Es ist ihre Stadt
Sie sind groß, bunt und nicht zu übersehen: Graffiti dreier Köpfe zieren eine Mauer in der Montague Street im Birminghamer Stadtteil Digbeth. Serieninteressierte dürften die Dargestellten erkennen. Es handelt sich um die Konterfeis von Cillian Murphy, Sophie Rundle und Tom Hardy in ihren Rollen als Thomas Shelby, Ada Shelby and Alfie Solomons, bekannt aus der britischen Serie »Peaky Blinders. Gangs of Birmingham«. Ergänzt wird das Anfang 2025 fertiggestellte Wandgemälde des Graffiti-Künstlers Mr Murals von dem Schriftzug: »Peaky Blinders, welcome home. This is your city by order of Digbeth Loc. Studios.«
Die Wandmalerei befindet sich nicht zufällig dort. Die Mauer gehört zu den Digbeth Loc. Studios, einem 2023 von Steven Knight gegründeten Filmstudio.
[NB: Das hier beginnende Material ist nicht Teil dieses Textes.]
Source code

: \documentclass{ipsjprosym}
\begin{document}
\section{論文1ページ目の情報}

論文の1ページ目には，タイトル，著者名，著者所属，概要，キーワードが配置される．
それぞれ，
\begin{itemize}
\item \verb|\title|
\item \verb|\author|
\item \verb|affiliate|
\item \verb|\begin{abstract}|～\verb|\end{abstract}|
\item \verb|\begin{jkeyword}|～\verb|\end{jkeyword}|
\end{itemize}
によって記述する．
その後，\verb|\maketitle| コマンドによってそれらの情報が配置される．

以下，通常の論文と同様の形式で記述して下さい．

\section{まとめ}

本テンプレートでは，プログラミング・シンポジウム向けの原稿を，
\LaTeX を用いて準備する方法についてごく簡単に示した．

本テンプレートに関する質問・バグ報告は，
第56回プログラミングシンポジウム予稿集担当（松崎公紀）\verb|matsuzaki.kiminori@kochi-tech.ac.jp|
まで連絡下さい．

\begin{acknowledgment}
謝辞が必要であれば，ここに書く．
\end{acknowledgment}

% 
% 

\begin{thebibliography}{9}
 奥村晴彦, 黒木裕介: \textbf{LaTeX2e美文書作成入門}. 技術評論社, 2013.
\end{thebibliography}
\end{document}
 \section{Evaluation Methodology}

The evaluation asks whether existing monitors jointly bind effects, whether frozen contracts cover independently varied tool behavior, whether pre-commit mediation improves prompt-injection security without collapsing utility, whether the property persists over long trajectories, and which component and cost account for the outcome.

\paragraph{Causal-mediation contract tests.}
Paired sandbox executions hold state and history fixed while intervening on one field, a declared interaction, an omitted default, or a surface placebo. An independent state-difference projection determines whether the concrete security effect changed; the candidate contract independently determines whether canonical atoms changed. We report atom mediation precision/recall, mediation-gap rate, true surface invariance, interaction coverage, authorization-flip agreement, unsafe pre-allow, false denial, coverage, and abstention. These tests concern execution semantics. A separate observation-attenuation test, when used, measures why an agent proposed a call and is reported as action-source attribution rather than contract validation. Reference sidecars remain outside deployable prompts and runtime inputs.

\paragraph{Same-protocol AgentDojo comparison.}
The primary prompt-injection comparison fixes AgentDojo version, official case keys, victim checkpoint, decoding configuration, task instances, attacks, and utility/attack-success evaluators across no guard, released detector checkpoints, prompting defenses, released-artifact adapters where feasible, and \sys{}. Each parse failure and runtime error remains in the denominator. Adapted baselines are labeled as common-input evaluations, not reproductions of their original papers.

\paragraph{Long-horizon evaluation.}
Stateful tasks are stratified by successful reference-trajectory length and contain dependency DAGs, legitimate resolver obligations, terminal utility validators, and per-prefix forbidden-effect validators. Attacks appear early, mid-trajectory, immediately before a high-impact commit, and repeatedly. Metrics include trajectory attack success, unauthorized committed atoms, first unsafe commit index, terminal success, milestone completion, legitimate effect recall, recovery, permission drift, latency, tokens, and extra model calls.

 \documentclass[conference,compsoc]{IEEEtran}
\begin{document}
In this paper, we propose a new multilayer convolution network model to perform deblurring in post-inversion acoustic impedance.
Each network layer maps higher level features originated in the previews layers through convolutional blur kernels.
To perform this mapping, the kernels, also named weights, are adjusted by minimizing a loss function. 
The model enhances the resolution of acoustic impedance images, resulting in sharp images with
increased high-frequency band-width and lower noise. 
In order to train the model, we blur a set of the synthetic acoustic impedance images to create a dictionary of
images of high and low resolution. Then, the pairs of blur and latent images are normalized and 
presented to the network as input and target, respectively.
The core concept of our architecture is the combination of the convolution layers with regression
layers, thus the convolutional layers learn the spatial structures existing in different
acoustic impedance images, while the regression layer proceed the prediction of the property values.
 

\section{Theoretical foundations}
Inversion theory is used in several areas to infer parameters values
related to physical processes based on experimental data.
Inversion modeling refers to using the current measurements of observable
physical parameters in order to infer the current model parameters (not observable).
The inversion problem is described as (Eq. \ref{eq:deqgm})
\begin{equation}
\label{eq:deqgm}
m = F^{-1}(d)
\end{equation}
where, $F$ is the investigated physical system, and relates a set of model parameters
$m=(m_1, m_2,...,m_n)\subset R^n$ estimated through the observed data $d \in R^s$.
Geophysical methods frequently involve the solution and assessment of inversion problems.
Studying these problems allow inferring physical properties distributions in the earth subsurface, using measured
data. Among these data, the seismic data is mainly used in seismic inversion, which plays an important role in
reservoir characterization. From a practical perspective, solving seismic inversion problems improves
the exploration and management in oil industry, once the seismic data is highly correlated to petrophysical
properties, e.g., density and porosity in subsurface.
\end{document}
Knight ist der Drehbuchautor und Produzent der Serie »Peaky Blinders«, deren sechs Staffeln die BBC zwischen 2013 und 2022 zeigte und die der Streaming-Anbieter Netflix weltweit bekannt machte. Die Rolle des Familien- und Gang-Oberhaupts Thomas Shelby, das in den zwanziger Jahren des vergangenen Jahrhunderts von Birmingham aus mittels Diebstahls, Raubs, illegalen Glücksspiels, Schmuggels und anderer beliebter Gangstertätigkeiten ein kriminelles Imperium aufbaut, war Cillian Murphys berühmteste – bis der Schauspieler dann 2024 für seine Darstellung des wankelmütigen Atombombenbauers Robert Oppenheimer den Oscar als bester Hauptdarsteller erhielt.
In der gewalttätigen Jugendsubkultur von Small Heath taten sich die Peaky Blinders nicht nur modisch, sondern auch mit besonderer Brutalität hervor.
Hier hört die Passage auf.